While immigrant entrepreneurs are a force in the economy, they often face unique challenges when starting a business.
Luckily, in Indianapolis, there’s a Latina who’s helping to change that.
“Sometimes putting ourselves in difficult situations might be difficult at that moment, but there is so much to learn,” said Marcela Montero, the director of the Indy Chamber’s Hispanic Business Council.
Montero knows the difficulties of starting a business all too well.
“Many don’t know. They have the idea about having a business and they don’t know where to go. And so, that’s what we’re trying to do, especially with the Latino business support network, is to make sure we reach a larger audience, and they know exactly which organizations can help them,” she said.
Montero is the director of the Hispanic Business Council (HBC) at the Indy Chamber, a non-profit organization that focuses on fostering the growth, networking, learning, support, engagement, and advocacy of its members within the local small business community and the general population.
Montero says she grew up watching her parents run a business in Ecuador.
Since moving to the U.S. in 2001, she found a new calling.
“My dad passed away, so I saw my mom trying to handle everything.

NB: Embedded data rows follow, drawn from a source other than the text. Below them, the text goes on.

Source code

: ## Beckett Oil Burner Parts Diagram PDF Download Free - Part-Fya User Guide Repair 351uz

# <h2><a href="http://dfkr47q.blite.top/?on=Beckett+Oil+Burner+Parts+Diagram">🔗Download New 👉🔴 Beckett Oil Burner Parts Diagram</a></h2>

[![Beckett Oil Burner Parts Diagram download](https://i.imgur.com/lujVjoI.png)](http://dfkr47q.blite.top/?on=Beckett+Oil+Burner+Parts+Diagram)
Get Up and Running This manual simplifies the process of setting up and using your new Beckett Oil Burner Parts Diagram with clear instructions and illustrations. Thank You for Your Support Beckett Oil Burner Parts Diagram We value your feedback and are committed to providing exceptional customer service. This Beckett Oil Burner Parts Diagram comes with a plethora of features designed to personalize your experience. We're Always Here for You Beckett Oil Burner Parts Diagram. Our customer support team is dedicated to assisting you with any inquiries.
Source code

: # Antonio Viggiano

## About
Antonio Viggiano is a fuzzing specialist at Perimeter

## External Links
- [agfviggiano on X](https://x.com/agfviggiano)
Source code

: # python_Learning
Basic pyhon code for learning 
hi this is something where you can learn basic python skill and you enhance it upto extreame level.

The business, running at home, the family, and things were not perfect, well, anywhere, but it’s even worse in our countries, unfortunately,” Montero said.
After watching her mom, she says that for an immigrant, starting a business in the U.S. can be difficult for various reasons.
“There were not enough resources, not enough resources in Spanish available, and the access to capital was also a hurdle for her, so I’ve witnessed that, and I feel that I am connected with the business community,” Montero said.
That’s why she’s focusing on providing better opportunities and free resources in Spanish and English to support Hispanic businesses in the community.
She says it’s also important for them to build trust.
“Right now, that is one of the goals, especially for next year, is myself and my colleague who has just started working with me to go more out there to the community and talking to businesses so they can feel comfortable connecting with us,” Montero said.
She says the Hispanic Business Council is already planning for more educational and networking events for next year.